Donnerstag, Oktober 31

Die französische Autorin Emmanuelle Guattari ist als Tochter eines Psychiaters in einer Klinik unter Kranken aufgewachsen. Das hat ihren Blick geschärft für das Unkonventionelle in der Welt.

Emmanuelle Guattari, geboren 1964 in Blois, wuchs in der psychiatrischen Klinik La Borde im Dorf Cour-Cheverny im Loire-Tal auf. Ihre Eltern haben dort gearbeitet. Der Vater, der Psychoanalytiker Félix Guattari (der einige seiner Schriften, darunter die Freud-Kritik «Anti-Ödipus», mit dem Philosophen Gilles Deleuze verfasst hat), war hier seit den 1950er Jahren tätig.

Die Klinik ging aus der sogenannten antipsychiatrischen Bewegung hervor, sie ist ein Patientenkollektiv. Die Kranken sind grundsätzlich frei, haben sinnvolle Beschäftigungen und gemeinschaftsfördernde Orte. Es wird viel gesprochen, die Sprache wird ernst genommen.

Kindheit unter psychisch Kranken

Die Kinder des Personals wachsen unter unkonventionellen und trotzdem normalen Bedingungen auf. 2021 hat Emmanuelle Guattari in «Die Kinder von La Borde» darüber geschrieben. «Natürlich wussten wir, dass die Bewohner Verrückte waren, aber La Borde war vor allem unser Zuhause.»
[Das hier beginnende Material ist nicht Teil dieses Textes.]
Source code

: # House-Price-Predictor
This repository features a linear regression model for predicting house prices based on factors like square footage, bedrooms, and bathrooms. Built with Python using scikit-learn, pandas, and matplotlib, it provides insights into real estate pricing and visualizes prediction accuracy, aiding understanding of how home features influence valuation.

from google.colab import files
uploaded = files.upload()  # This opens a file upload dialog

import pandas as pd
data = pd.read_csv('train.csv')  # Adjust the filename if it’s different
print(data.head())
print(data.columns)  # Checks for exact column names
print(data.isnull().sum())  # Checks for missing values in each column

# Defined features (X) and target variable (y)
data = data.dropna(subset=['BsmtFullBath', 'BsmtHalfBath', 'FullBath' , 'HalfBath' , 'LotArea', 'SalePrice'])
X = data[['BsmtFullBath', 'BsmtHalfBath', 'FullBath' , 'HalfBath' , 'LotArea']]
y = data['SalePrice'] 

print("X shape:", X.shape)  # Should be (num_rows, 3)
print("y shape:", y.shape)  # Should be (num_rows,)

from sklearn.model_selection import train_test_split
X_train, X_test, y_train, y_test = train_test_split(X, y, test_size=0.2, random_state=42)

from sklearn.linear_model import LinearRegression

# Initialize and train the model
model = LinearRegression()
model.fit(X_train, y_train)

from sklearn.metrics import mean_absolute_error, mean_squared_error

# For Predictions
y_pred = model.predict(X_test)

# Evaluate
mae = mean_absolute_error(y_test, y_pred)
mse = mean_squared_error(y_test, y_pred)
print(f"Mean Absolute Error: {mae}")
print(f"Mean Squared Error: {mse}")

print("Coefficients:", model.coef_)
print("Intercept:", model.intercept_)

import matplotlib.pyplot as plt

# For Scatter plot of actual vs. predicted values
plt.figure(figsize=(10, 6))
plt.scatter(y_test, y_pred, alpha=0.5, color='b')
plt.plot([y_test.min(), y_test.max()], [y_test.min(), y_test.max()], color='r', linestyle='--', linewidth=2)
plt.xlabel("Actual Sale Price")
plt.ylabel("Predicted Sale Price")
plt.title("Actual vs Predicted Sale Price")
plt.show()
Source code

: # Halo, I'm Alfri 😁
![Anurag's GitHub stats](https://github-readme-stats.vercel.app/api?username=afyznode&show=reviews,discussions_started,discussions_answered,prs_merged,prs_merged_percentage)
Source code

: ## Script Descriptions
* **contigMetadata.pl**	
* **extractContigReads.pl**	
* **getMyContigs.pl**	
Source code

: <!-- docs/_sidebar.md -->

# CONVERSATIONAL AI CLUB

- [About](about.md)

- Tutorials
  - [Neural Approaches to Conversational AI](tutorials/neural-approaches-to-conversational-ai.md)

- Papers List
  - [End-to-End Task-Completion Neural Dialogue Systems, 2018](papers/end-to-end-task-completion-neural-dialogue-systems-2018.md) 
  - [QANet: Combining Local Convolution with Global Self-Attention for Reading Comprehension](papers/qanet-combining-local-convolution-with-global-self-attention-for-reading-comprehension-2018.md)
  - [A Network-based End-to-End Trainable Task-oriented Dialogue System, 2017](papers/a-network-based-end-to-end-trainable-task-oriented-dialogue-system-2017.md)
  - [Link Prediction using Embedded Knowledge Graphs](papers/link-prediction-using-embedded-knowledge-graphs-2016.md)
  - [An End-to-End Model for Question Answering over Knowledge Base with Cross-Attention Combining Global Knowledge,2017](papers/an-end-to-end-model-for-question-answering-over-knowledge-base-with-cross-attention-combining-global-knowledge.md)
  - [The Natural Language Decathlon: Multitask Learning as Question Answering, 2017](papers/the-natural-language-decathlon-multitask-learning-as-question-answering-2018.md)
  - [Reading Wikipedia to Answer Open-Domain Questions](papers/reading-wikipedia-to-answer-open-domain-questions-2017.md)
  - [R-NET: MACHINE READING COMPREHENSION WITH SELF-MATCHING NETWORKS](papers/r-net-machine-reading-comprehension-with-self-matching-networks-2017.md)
In «Himmel über der Loire» ist Emmanuelle zum Teenager geworden. Die Welt ausserhalb spielt eine grössere Rolle. Alles scheint irgendwie provisorisch. Sie formt rätselhafte Sätze, die eigentlich keine sind, sondern eher Ausrufe, Seufzer. Manchmal wirft sie den Lesern einfach nur Wörter zu, Wörter wie Vergessen, Stille, Schönheit, Hässlichkeit, Schrecken. Eine wahrhaft unfassbare Schilderung, selbst die Zeit scheint regellos.

Ihr Aufwachsen unter psychisch Kranken hat einen entscheidenden Einfluss auf ihre ganze Wahrnehmungsweise. Sie hat diesen besonderen Blick, der nun in den 1980er Jahren, als sie sich in New York aufhält, vom touristischen Blick abrückt und dadurch eben auch «ver-rückt» ist. Das wilde Denken, das sie aus der Klinik und von daheim gewohnt war, der Zusammenhang von Wesen, Ding und Phänomen, kommt ihr hier zugute.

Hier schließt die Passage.